Differences in habitat, reproductive strategy, and other factors can lead to adaptive evolution in specific branches of the tree. We first tested whether EvoGeneX can detect examples of such adaptive evolution and examined the biological relevance of these findings. Finally, we considered the adaptive expression evolution in the context of sequence evolution.

2.5.1. EvoGeneX reveals body-part specific adaptive expression evolution

Differences in habitat, reproductive strategy, and other factors should lead to evolutionary shifts of optimal expression values for some genes in a particular sex and/or organ system. As a result, the optimum value of a gene expression for a given sex and organ system might be different in different branches of the evolutionary tree.

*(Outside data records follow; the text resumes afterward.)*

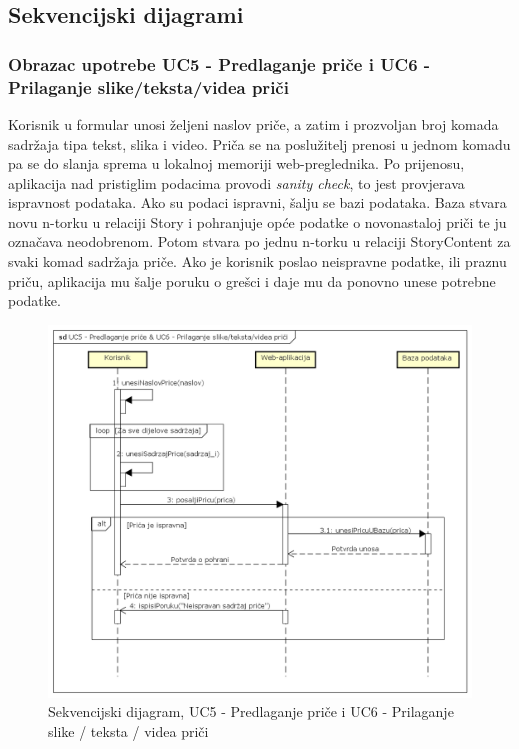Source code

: 				\eject		
				
			\subsection{Sekvencijski dijagrami}
				
				\subsubsection{Obrazac upotrebe UC5 - Predlaganje priče i UC6 - Prilaganje slike/teksta/videa priči}
					\noindent Korisnik u formular unosi željeni naslov priče, a zatim i prozvoljan broj komada sadržaja tipa tekst, slika i video. Priča se na poslužitelj prenosi u jednom komadu pa se do slanja sprema u lokalnoj memoriji web-preglednika. Po prijenosu, aplikacija nad pristiglim podacima provodi \textit{sanity check}, to jest provjerava ispravnost podataka. Ako su podaci ispravni, šalju se bazi podataka. Baza stvara novu n-torku u relaciji Story i pohranjuje opće podatke o novonastaloj priči te ju označava neodobrenom. Potom stvara po jednu n-torku u relaciji StoryContent za svaki komad sadržaja priče. Ako je korisnik poslao neispravne podatke, ili praznu priču, aplikacija mu šalje poruku o grešci i daje mu da ponovno unese potrebne podatke.
					\begin{figure}[H]
						\includegraphics[width=.9\linewidth]{dijagrami/SD_UC5&UC6.png}
						\centering
						\caption{Sekvencijski dijagram, UC5 - Predlaganje priče i UC6 - Prilaganje slike / teksta / videa priči}	
						\label{fig:sekvdija1}
					\end{figure}
				\eject
				
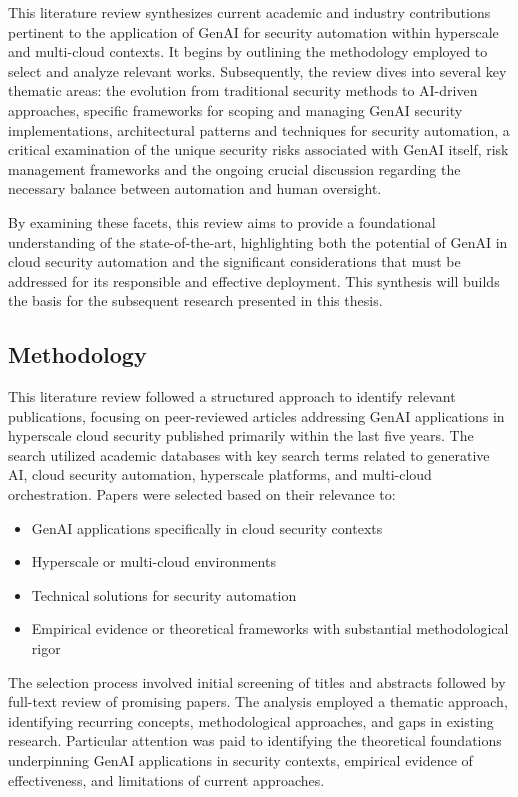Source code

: This literature review synthesizes current academic and industry contributions pertinent to the application of GenAI for security automation within hyperscale and multi-cloud contexts. It begins by outlining the methodology employed to select and analyze relevant works. Subsequently, the review dives into several key thematic areas: the evolution from traditional security methods to AI-driven approaches, specific frameworks for scoping and managing GenAI security implementations, architectural patterns and techniques for security automation, a critical examination of the unique security risks associated with GenAI itself, risk management frameworks and the ongoing crucial discussion regarding the necessary balance between automation and human oversight.

By examining these facets, this review aims to provide a foundational understanding of the state-of-the-art, highlighting both the potential of GenAI in cloud security automation and the significant considerations that must be addressed for its responsible and effective deployment. This synthesis will builds the basis for the subsequent research presented in this thesis.

\subsection{Methodology} %
\label{sec:Methodology}

This literature review followed a structured approach to identify relevant publications, focusing on peer-reviewed articles addressing GenAI applications in hyperscale cloud security published primarily within the last five years. The search utilized academic databases with key search terms related to generative AI, cloud security automation, hyperscale platforms, and multi-cloud orchestration.
Papers were selected based on their relevance to:

\begin{itemize}
\item GenAI applications specifically in cloud security contexts
\item Hyperscale or multi-cloud environments
\item Technical solutions for security automation
\item Empirical evidence or theoretical frameworks with substantial methodological rigor
\end{itemize}

The selection process involved initial screening of titles and abstracts followed by full-text review of promising papers. The analysis employed a thematic approach, identifying recurring concepts, methodological approaches, and gaps in existing research. Particular attention was paid to identifying the theoretical foundations underpinning GenAI applications in security contexts, empirical evidence of effectiveness, and limitations of current approaches.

Statistically, the detection of such evolutionary adaptation is very challenging and current methods have limited statistical power that has been attributed to the relatively small sizes of evolutionary trees for which tissue-specific gene expression data are available (Chen et al., 2019). We reasoned that by utilizing replicates for the estimation of within-species variability, EvoGeneX might have greater power to detect such adaptive evolution of gene expression. We used a hypothesis testing framework, and we tested whether both the neutral BM model and constrained model (OU with a single optimum expression) are rejected in favor of the adaptive evolution model (OU with multiple optima).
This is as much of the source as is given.